Records drawn from a dataset:
:::::
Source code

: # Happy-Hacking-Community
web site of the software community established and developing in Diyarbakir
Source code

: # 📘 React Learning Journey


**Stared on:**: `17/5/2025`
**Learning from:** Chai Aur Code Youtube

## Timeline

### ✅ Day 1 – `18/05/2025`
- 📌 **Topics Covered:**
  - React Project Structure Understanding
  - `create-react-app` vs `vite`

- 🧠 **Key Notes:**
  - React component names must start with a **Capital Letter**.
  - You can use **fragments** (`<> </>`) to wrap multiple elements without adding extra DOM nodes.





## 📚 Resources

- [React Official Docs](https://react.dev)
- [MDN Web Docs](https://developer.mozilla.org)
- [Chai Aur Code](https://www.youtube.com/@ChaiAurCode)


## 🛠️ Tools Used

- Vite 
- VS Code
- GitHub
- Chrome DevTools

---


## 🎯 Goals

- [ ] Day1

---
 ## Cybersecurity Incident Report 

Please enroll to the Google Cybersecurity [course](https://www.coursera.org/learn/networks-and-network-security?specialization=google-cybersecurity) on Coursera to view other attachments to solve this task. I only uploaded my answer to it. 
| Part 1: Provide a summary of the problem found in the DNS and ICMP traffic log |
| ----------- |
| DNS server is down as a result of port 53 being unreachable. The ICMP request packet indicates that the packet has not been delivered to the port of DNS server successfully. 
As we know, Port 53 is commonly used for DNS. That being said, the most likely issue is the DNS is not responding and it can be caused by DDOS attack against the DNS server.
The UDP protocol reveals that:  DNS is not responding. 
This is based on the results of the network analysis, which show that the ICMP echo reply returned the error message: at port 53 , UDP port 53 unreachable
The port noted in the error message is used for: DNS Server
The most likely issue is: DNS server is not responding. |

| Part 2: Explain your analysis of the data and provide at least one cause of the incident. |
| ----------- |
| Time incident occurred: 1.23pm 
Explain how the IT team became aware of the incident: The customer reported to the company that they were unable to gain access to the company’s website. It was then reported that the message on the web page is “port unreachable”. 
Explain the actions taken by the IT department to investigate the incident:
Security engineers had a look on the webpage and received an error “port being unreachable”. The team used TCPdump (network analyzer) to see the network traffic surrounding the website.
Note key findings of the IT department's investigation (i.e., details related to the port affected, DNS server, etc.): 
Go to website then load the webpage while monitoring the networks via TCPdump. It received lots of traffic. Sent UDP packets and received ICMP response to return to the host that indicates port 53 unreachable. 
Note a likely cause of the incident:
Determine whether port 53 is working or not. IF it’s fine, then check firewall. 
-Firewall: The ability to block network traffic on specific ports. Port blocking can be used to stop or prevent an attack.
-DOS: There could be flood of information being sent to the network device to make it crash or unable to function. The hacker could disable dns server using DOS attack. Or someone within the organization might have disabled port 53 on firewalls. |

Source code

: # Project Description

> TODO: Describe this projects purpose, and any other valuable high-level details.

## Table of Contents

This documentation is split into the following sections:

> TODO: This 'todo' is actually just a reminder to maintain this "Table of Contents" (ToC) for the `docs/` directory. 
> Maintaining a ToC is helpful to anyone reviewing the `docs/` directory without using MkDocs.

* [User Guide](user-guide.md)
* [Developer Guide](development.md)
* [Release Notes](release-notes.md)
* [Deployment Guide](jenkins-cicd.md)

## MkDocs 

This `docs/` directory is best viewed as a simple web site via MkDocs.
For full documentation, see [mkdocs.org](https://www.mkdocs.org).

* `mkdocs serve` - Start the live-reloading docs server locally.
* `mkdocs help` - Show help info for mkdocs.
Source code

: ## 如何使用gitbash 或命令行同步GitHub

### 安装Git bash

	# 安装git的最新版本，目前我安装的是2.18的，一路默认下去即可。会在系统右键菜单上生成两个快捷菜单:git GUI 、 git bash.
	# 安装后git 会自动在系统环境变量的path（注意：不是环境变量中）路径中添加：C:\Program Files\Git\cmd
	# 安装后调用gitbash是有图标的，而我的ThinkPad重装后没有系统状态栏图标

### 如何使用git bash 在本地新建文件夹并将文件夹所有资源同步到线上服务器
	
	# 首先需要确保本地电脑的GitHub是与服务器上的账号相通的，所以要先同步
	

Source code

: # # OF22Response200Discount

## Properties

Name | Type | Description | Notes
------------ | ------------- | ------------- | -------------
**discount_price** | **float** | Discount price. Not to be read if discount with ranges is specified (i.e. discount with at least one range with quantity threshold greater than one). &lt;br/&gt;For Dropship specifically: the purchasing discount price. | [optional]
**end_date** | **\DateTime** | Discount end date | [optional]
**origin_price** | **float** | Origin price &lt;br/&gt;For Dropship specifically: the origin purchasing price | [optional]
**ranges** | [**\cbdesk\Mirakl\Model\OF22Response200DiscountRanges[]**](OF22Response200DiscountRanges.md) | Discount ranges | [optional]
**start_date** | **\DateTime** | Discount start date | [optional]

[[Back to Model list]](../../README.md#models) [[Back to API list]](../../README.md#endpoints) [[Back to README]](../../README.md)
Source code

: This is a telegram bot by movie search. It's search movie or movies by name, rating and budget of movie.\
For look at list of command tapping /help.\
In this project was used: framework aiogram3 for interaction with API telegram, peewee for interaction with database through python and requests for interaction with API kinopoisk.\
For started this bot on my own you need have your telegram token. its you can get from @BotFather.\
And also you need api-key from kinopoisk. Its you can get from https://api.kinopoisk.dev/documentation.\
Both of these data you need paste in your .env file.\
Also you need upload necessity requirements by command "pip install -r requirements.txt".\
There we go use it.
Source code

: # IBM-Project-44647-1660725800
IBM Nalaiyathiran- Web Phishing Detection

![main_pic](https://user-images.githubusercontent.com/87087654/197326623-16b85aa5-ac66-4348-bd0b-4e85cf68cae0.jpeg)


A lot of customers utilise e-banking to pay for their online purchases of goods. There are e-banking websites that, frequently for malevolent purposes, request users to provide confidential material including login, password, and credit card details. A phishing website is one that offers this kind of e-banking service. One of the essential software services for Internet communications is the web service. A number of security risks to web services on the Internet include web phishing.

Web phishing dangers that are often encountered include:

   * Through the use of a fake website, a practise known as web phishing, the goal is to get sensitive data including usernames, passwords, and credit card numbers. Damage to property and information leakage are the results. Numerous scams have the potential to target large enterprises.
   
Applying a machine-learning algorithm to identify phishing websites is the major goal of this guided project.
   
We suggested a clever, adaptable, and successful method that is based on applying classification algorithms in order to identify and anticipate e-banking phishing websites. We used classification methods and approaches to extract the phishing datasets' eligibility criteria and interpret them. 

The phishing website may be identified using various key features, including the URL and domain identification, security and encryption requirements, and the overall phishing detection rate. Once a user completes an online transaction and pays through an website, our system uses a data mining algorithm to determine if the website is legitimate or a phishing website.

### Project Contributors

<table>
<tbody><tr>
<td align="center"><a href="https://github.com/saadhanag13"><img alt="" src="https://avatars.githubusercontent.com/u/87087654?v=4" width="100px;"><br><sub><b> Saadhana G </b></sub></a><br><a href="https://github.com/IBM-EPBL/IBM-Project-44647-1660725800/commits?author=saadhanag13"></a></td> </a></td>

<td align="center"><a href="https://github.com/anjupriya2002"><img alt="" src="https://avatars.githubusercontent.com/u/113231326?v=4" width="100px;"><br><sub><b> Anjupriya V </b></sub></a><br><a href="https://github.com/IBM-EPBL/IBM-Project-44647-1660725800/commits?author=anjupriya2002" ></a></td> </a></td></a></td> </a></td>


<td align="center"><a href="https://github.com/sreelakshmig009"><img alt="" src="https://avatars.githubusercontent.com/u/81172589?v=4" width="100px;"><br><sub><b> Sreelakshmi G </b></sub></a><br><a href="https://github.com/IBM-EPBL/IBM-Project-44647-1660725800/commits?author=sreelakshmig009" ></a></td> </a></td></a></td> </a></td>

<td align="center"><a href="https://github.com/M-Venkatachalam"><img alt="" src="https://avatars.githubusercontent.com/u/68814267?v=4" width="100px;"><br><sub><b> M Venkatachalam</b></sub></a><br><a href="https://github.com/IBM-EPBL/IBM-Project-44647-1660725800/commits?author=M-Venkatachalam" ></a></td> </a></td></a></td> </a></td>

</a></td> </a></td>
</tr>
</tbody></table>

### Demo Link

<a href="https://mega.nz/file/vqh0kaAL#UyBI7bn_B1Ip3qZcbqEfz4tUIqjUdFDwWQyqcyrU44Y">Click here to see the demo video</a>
:::::
AIM OF THE EXERCISE: Gather up, from the records above, each line where the word "center" appears.

SOLVED EXERCISE:
<td align="center"><a href="https://github.com/saadhanag13"><img alt="" src="https://avatars.githubusercontent.com/u/87087654?v=4" width="100px;"><br><sub><b> Saadhana G </b></sub></a><br><a href="https://github.com/IBM-EPBL/IBM-Project-44647-1660725800/commits?author=saadhanag13"></a></td> </a></td>
<td align="center"><a href="https://github.com/anjupriya2002"><img alt="" src="https://avatars.githubusercontent.com/u/113231326?v=4" width="100px;"><br><sub><b> Anjupriya V </b></sub></a><br><a href="https://github.com/IBM-EPBL/IBM-Project-44647-1660725800/commits?author=anjupriya2002" ></a></td> </a></td></a></td> </a></td>
<td align="center"><a href="https://github.com/sreelakshmig009"><img alt="" src="https://avatars.githubusercontent.com/u/81172589?v=4" width="100px;"><br><sub><b> Sreelakshmi G </b></sub></a><br><a href="https://github.com/IBM-EPBL/IBM-Project-44647-1660725800/commits?author=sreelakshmig009" ></a></td> </a></td></a></td> </a></td>
<td align="center"><a href="https://github.com/M-Venkatachalam"><img alt="" src="https://avatars.githubusercontent.com/u/68814267?v=4" width="100px;"><br><sub><b> M Venkatachalam</b></sub></a><br><a href="https://github.com/IBM-EPBL/IBM-Project-44647-1660725800/commits?author=M-Venkatachalam" ></a></td> </a></td></a></td> </a></td>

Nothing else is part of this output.